That Tom’s idea of who belongs to his own superior community is determined more by “breeding” than by economic success—i.e. by birth and not accomplishment—is evidenced by his attitude toward Gatsby. In a scene that has Tom stopping with two friends, a husband and wife, at Gatsby’s mansion while riding horses, he is shocked when Gatsby shows an inclination to accept an invitation to supper extended by the woman, who is quite drunk. Both the husband and Tom show their disapproval. “My God,” Tom says to Nick, “I believe the man’s coming…Doesn’t he know she doesn’t want him?” (109). When Nick points out that woman just said she did want him, Tom answers, “he won’t know a soul there.” Gatsby’s statement in the same scene that he knows Tom’s wife provokes him, as soon as Gatsby has left the room, to say, “By God, I may be old-fashioned in my ideas but women run around too much these days to suit me. They meet all kinds of crazy fish” (110). In a later scene that has Tom accompanying Daisy, with Nick in tow, to one of Gatsby’s parties, he asks, “Who is this Gatsby anyhow?... Some big bootlegger?” When Nick says he’s not, Tom says, “Well, he certainly must have strained himself to get this menagerie together” (114).

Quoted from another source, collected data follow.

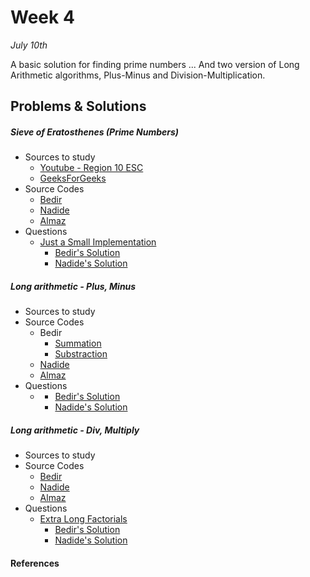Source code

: # Week 4
<em>July 10th</em>

A basic solution for finding prime numbers ... And two version of Long Arithmetic algorithms, Plus-Minus and Division-Multiplication.

## Problems & Solutions
##### Sieve of Eratosthenes (Prime Numbers)
  - Sources to study
    - [Youtube - Region 10 ESC](https://www.youtube.com/watch?v=V08g_lkKj6Q)
    - [GeeksForGeeks](http://www.geeksforgeeks.org/sieve-of-eratosthenes/)
  - Source Codes
    - [Bedir](https://github.com/BedirT/AlgorithmsL/blob/master/Algorithms/Sieve%20of%20Eratorthenes.cpp)
    - [Nadide](https://github.com/nadide/ACM-ICPC/blob/master/codes/math_primeNumbers.c)
    - [Almaz]()
  - Questions
    - [Just a Small Implementation](https://wiki.haskell.org/99_questions/Solutions/39)
      - [Bedir's Solution](https://github.com/BedirT/AlgorithmsL/blob/master/Problems/Curriculum%20Q's/Week%204/sieve%20question.cpp)
      - [Nadide's Solution]()

##### Long arithmetic - Plus, Minus
  - Sources to study
  - Source Codes
    - Bedir
      - [Summation](https://github.com/BedirT/AlgorithmsL/blob/master/Algorithms/Math/extra_long_sum.cpp)
      - [Substraction](https://github.com/BedirT/AlgorithmsL/blob/master/Algorithms/Math/extra_long_sub.cpp)
    - [Nadide](https://github.com/nadide/ACM-ICPC/blob/master/codes/math_longArithmatic.c)
    - [Almaz]()
  - Questions
    - []()
      - [Bedir's Solution]()
      - [Nadide's Solution]()

##### Long arithmetic - Div, Multiply
  - Sources to study
  - Source Codes
    - [Bedir](https://github.com/BedirT/AlgorithmsL/blob/master/Algorithms/Math/extra_long_mult.cpp)
    - [Nadide](https://github.com/nadide/ACM-ICPC/blob/master/codes/math_longArithmatic2.c)
    - [Almaz]()
  - Questions
    - [Extra Long Factorials](https://www.hackerrank.com/challenges/extra-long-factorials?h_r=internal-search)
      - [Bedir's Solution](https://github.com/BedirT/AlgorithmsL/blob/master/Problems/HackerRank/Implementation/Extra%20Long%20Factorial.cpp)
      - [Nadide's Solution](https://github.com/nadide/ACM-ICPC/blob/master/problems/hackerrank/extraLongFactorials.c)

#### References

Even when Tom discovers that Gatsby and Daisy are having an affair, he still doesn’t take Gatsby seriously. He calls Gatsby “Mr. Nobody from Nowhere” (137), and says, “I’ll be damned if I see how you got within a mile of her unless you brought the groceries to the back door” (138). Once he’s succeeded in scaring Daisy with suggestions of Gatsby’s criminal endeavors, Tom insists the two drive home together, saying, “I think he realizes that his presumptuous little flirtation is over” (142).

When George Wilson looks to the eyes of Dr. Eckleburg in supplication after that very car ride leads to Myrtle’s death, the fact that this “God” is an advertisement, a supplication in its own right to viewers on behalf of the optometrist to boost his business, symbolically implicates the substitution of markets for religion—or a sense of common interest—as the main factor behind Tom’s superciliously careless sense of privilege. The eyes seem such a natural stand-in for an absent God that it’s easy to take the symbolic logic for granted without wondering why George might mistake them as belonging to some sentient agent. Evolutionary psychologist Jesse Bering takes on that very question in The God Instinct: The Psychology of Souls, Destiny, and the Meaning of Life, where he cites research suggesting that “attributing moral responsibility to God is a sort of residual spillover from our everyday social psychology dealing with other people” (138). Bering theorizes that humans’ tendency to assume agency behind even random physical events evolved as a by-product of our profound need to understand the motives and intentions of our fellow humans: “When the emotional climate is just right, there’s hardly a shape or form that ‘evidence’ cannot assume. Our minds make meaning by disambiguating the meaningless” (99). In place of meaningless events, humans see intentional signs.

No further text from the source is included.